- AVAILABLE DATA:
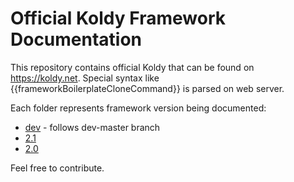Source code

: # Official Koldy Framework Documentation

This repository contains official Koldy that can be found on https://koldy.net. Special syntax like
{{frameworkBoilerplateCloneCommand}} is parsed on web server.

Each folder represents framework version being documented:

* [dev](dev/getting-started.md) - follows dev-master branch
* [2.1](2.1/getting-started.md)
* [2.0](2.0/getting-started.md)

Feel free to contribute. 
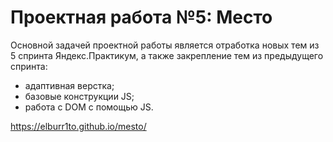 # Проектная работа №5: Место

Основной задачей проектной работы является отработка новых тем из 5 спринта Яндекс.Практикум, а также закрепление тем из предыдущего спринта:

* адаптивная верстка;
* базовые конструкции JS;
* работа с DOM с помощью JS.

https://elburr1to.github.io/mesto/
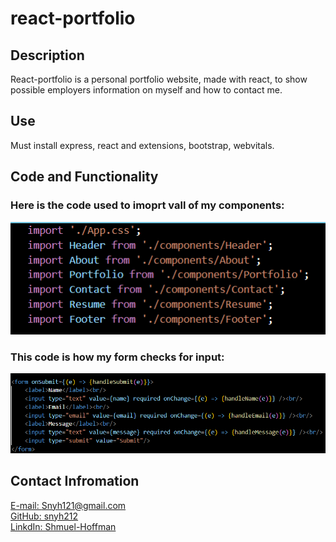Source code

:# react-portfolio

## Description
React-portfolio is a personal portfolio website, made with react, to show possible employers information on myself and how to contact me.

## Use
Must install express, react and extensions, bootstrap, webvitals.


## Code and Functionality
### Here is the code used to imoprt vall of my components:
<img src="components.png">

### This code is how my form checks for input:
<img src="form.png">


## Contact Infromation

[E-mail: Snyh121@gmail.com](mailto:snyh121@gmail.com)  
[GitHub: snyh212](https://github.com/snyh212)  
[LinkdIn: Shmuel-Hoffman](https://www.linkedin.com/in/shmuel-hoffman-254b0223b?lipi=urn%3Ali%3Apage%3Ad_flagship3_profile_view_base_contact_details%3BS2rg0PtBTLeG2szT2ZbGmg%3D%3D)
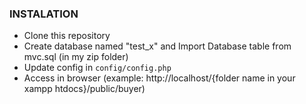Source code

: 

### INSTALATION
  - Clone this repository
  - Create database named "test_x" and Import Database table from mvc.sql (in my zip folder)
  - Update config in `config/config.php`
  - Access in browser (example: http://localhost/{folder name in your xampp htdocs}/public/buyer)
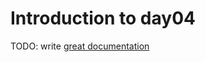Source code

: # Introduction to day04

TODO: write [great documentation](http://jacobian.org/writing/what-to-write/)
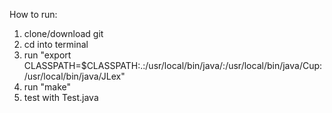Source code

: How to run:
1. clone/download git
2. cd into terminal
3. run "export CLASSPATH=$CLASSPATH:.:/usr/local/bin/java/:/usr/local/bin/java/Cup:/usr/local/bin/java/JLex"
4. run "make"
5. test with Test.java
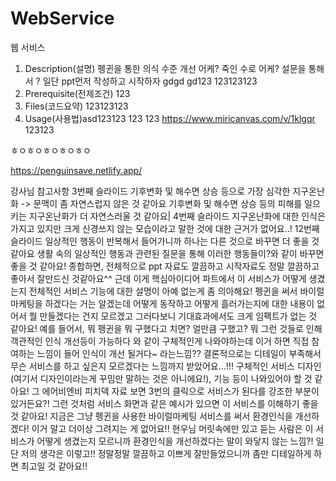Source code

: # WebService

웹 서비스

1. Description(설명)
    펭귄을 통한 의식 수준 개선 
    어케? 죽인 수로
    어케? 설문을 통해서 
    ? 일단 ppt먼저 작성하고 시작하자
    gdgd
    gd123
123123123
3. Prerequisite(전제조건)
123
4. Files(코드요약)
123123123
5. Usage(사용법)asd123123
123
123
https://www.miricanvas.com/v/1klgqr
123123

ㅎㅇㅎㅇㅎㅇㅎㅇㅎㅇ

https://penguinsave.netlify.app/

강사님
참고사항
3번째 슬라이드
기후변화 및 해수면 상승 등으로 가장 심각한 지구온난화 -> 문맥이 좀 자연스럽지 않은 것 같아요
기후변화 및 해수면 상승 등의 피해를 일으키는 지구온난화가 더 자연스러울 것 같아요|
4번째 슬라이드
지구온난화에 대한 인식은 가지고 있지만 크게 신경쓰지 않는 모습이라고 말한 것에 대한 근거가 없어요..!
12번째 슬라이드
일상적인 행동이 반복해서 들어가니까 하나는 다른 것으로 바꾸면 더 좋을 것 같아요
생활 속의 일상적인 행동과 관련된 질문을 통해 이러한 행동들이?와 같이 바꾸면 좋을 것 같아요!
종합하면, 전체적으로 ppt 자료도 깔끔하고 시작자료도 정말 깔끔하고 좋아서 잘만드신 것같아요^^
근데 이게 핵심아이디어 파트에서 이 서비스가 어떻게 생겼는지 전체적인 서비스 기능에 대한 설명이 아예 없는게 좀 의아해요! 펭귄을 써서 바이럴 마케팅을 하겠다는 거는 알겠는데 어떻게 동작하고 어떻게 흘러가는지에 대한 내용이 없어서 뭘 만들겠다는 건지 모르겠고 그러다보니 기대효과에서도 크게 임팩트가 없는 것 같아요! 예를 들어서, 뭐 펭귄을 뭐 구했다고 치면? 얼만큼 구했고? 뭐 그런 것들로 인해 객관적인 인식 개선등이 가능하다 와 같이 구체적인게 나와야하는데 이거 하면 직접 참여하는 느낌이 들어 인식이 개선 될거다~ 라는느낌??
결론적으로는 디테일이 부족해서 무슨 서비스를 하고 싶은지 모르겠다는 느낌까지 받았어요...!!!
구체적인 서비스 디자인(여기서 디자인이라는게 꾸밈만 말하는 것은 아니에요!), 기능 등이 나와있어야 할 것 같아요!
그 에어비엔비 피치덱 자료 보면 3번의 클릭으로 서비스가 된다를 강조한 부분이 있거든요?! 그런 것처럼 서비스 화면과 같은 예시가 있으면 이 서비스를 이해하기 좋을 것 같아요!
지금은 그냥 펭귄을 사용한 바이럴마케팅 서비스를 써서 환경인식을 개선하겠다! 이거 말고 더이상 그려지는 게 없어요!!
현우님 머릿속에만 있고 듣는 사람은 이 서비스가 어떻게 생겼는지 모르니까 환경인식을 개선하겠다는 말이 와닿지 않는 느낌?!
일단 저의 생각은 이렇고!! 정말정말 깔끔하고 이쁘게 잘만들었으니까 좀만 디테일하게 하면 최고일 것 같아요!!
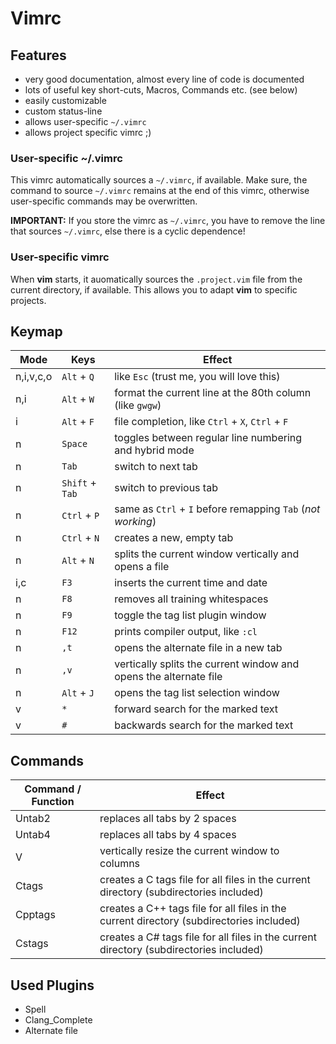 Vimrc
=====

Features
--------

* very good documentation, almost every line of code is documented
* lots of useful key short-cuts, Macros, Commands etc. (see below)
* easily customizable
* custom status-line
* allows user-specific `~/.vimrc`
* allows project specific vimrc ;)


### User-specific ~/.vimrc

This vimrc automatically sources a `~/.vimrc`, if available.
Make sure, the command to source `~/.vimrc` remains at the end of this vimrc,
otherwise user-specific commands may be overwritten.

**IMPORTANT:** If you store the vimrc as `~/.vimrc`, you have to remove the line
that sources `~/.vimrc`, else there is a cyclic dependence!


### User-specific vimrc

When **vim** starts, it auomatically sources the `.project.vim` file from the
current directory, if available.  This allows you to adapt **vim** to specific
projects.


Keymap
------

| Mode            | Keys              | Effect                                                                    |
|-----------------|-------------------|---------------------------------------------------------------------------|
| n,i,v,c,o       | `Alt` + `Q`       | like `Esc` (trust me, you will love this)                                 |
| n,i             | `Alt` + `W`       | format the current line at the 80th column (like `gwgw`)                  |
| i               | `Alt` + `F`       | file completion, like `Ctrl` + `X`, `Ctrl` + `F`                          |
| n               | `Space`           | toggles between regular line numbering and hybrid mode                    |
| n               | `Tab`             | switch to next tab                                                        |
| n               | `Shift` + `Tab`   | switch to previous tab                                                    |
| n               | `Ctrl` + `P`      | same as `Ctrl` + `I` before remapping `Tab` (*not working*)               |
| n               | `Ctrl` + `N`      | creates a new, empty tab                                                  |
| n               | `Alt` + `N`       | splits the current window vertically and opens a file                     |
| i,c             | `F3`              | inserts the current time and date                                         |
| n               | `F8`              | removes all training whitespaces                                          |
| n               | `F9`              | toggle the tag list plugin window                                         |
| n               | `F12`             | prints compiler output, like `:cl`                                        |
| n               | `,t`              | opens the alternate file in a new tab                                     |
| n               | `,v`              | vertically splits the current window and opens the alternate file         |
| n               | `Alt` + `J`       | opens the tag list selection window                                       |
| v               | `*`               | forward search for the marked text                                        |
| v               | `#`               | backwards search for the marked text                                      |


Commands
--------

| Command / Function               | Effect                                                     |
|----------------------------------|------------------------------------------------------------|
| Untab2                           | replaces all tabs by 2 spaces                              |
| Untab4                           | replaces all tabs by 4 spaces                              |
| V <cols>                         | vertically resize the current window to <cols> columns     |
| Ctags                            | creates a C    tags file for all files in the current directory (subdirectories included) |
| Cpptags                          | creates a C++  tags file for all files in the current directory (subdirectories included) |
| Cstags                           | creates a C#   tags file for all files in the current directory (subdirectories included) |


Used Plugins
------------

* Spell
* Clang_Complete
* Alternate file
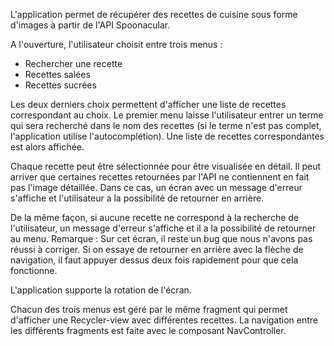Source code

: L'application permet de récupérer des recettes de cuisine sous forme d'images à partir de l'API Spoonacular.

A l'ouverture, l'utilisateur choisit entre trois menus :
- Rechercher une recette
- Recettes salées
- Recettes sucrées

Les deux derniers choix permettent d'afficher une liste de recettes correspondant au choix. Le premier menu laisse l'utilisateur entrer un terme qui sera recherché dans le nom des recettes (si le terme n'est pas complet, l'application utilise l'autocomplétion). Une liste de recettes correspondantes est alors affichée.

Chaque recette peut être sélectionnée pour être visualisée en détail. Il peut arriver que certaines recettes retournées par l'API ne contiennent en fait pas l'image détaillée. Dans ce cas, un écran avec un message d'erreur s'affiche et l'utilisateur a la possibilité de retourner en arrière.

De la même façon, si aucune recette ne correspond à la recherche de l'utilisateur, un message d'erreur s'affiche et il a la possibilité de retourner au menu.
Remarque : Sur cet écran, il reste un bug que nous n'avons pas réussi à corriger. Si on essaye de retourner en arrière avec la flèche de navigation, il faut appuyer dessus deux fois rapidement pour que cela fonctionne.

L'application supporte la rotation de l'écran.  

Chacun des trois menus est géré par le même fragment qui permet d'afficher une Recycler-view avec différentes recettes. La navigation entre les différents fragments est faite avec le composant NavController.

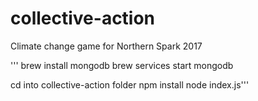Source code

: # collective-action
Climate change game for Northern Spark 2017

''' brew install mongodb
brew services start mongodb

cd into collective-action folder
npm install
node index.js'''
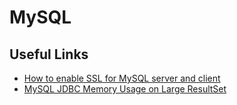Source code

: # MySQL

## Useful Links

- [How to enable SSL for MySQL server and client](http://xmodulo.com/enable-ssl-mysql-server-client.html)
- [MySQL JDBC Memory Usage on Large ResultSet](http://benjchristensen.com/2008/05/27/mysql-jdbc-memory-usage-on-large-resultset/)

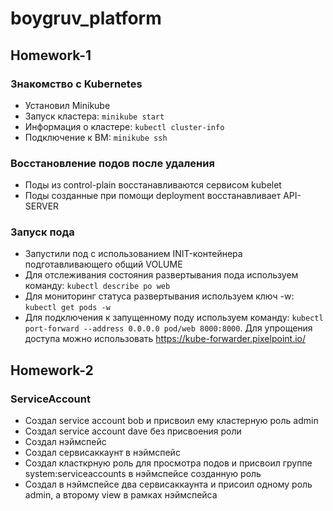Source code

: # boygruv_platform
## Homework-1
### Знакомство с Kubernetes
- Установил Minikube
- Запуск кластера: `minikube start`
- Информация о кластере: `kubectl cluster-info`
- Подключение к ВМ: `minikube ssh`
### Восстановление подов после удаления
- Поды из control-plain восстанавливаются сервисом kubelet
- Поды созданные при помощи deployment восстанавливает API-SERVER

### Запуск пода
- Запустили под с использованием INIT-контейнера подготавливающего общий VOLUME
- Для отслеживания состояния развертывания пода используем команду: `kubectl describe po web`
- Для мониторинг статуса развертывания используем ключ -w: `kubectl get pods -w`
- Для подключения к запущенному поду используем команду: `kubectl port-forward --address 0.0.0.0 pod/web 8000:8000`. Для упрощения доступа можно использовать https://kube-forwarder.pixelpoint.io/

## Homework-2
### ServiceAccount
- Создал service account bob и присвоил ему кластерную роль admin
- Создал service account dave без присвоения роли
- Создал нэймспейс
- Создал сервисаккаунт в нэймспейс
- Создал класткрную роль для просмотра подов и присвоил группе system:serviceaccounts в нэймспейсе созданную роль
- Создал в нэймспейсе два сервисаккаунта и присоил одному роль admin, а второму view в рамках нэймспейса
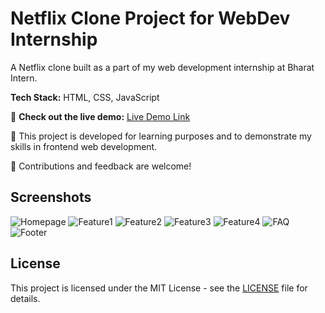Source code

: # Netflix Clone Project for WebDev Internship 
  
 A Netflix clone built as a part of my web development internship at Bharat Intern.  
  
 **Tech Stack:** HTML, CSS, JavaScript 
  
 🚀 **Check out the live demo:** [Live Demo Link](https://sujit-rakshe.github.io/Clone) 
  
 📝 This project is developed for learning purposes and to demonstrate my skills in frontend web development. 
  
 🔧 Contributions and feedback are welcome! 
  
 ## Screenshots 
  
 ![Homepage](Screenshots/Screenshot1.png) 
 ![Feature1](Screenshots/Screenshot2.png) 
 ![Feature2](Screenshots/Screenshot3.png) 
 ![Feature3](Screenshots/Screenshot4.png) 
 ![Feature4](Screenshots/Screenshot5.png) 
 ![FAQ](Screenshots/Screenshot6.png) 
 ![Footer](Screenshots/Screenshot7.png) 
  
  
 ## License 
  
 This project is licensed under the MIT License - see the [LICENSE](LICENSE) file for details.
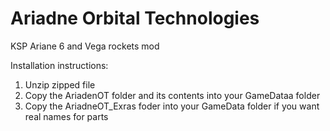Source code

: # Ariadne Orbital Technologies
KSP Ariane 6 and Vega rockets mod

Installation instructions:
1. Unzip zipped file
2. Copy the AriadenOT folder and its contents into your GameDataa folder
3. Copy the AriadneOT_Exras foder into your GameData folder if you want real names for parts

- PROBLEM REQUIREMENTS: Copy each line of the records containing the string "Effect".

- YOUR SOLUTION:
| Mode            | Keys              | Effect                                                                    |
| Command / Function               | Effect                                                     |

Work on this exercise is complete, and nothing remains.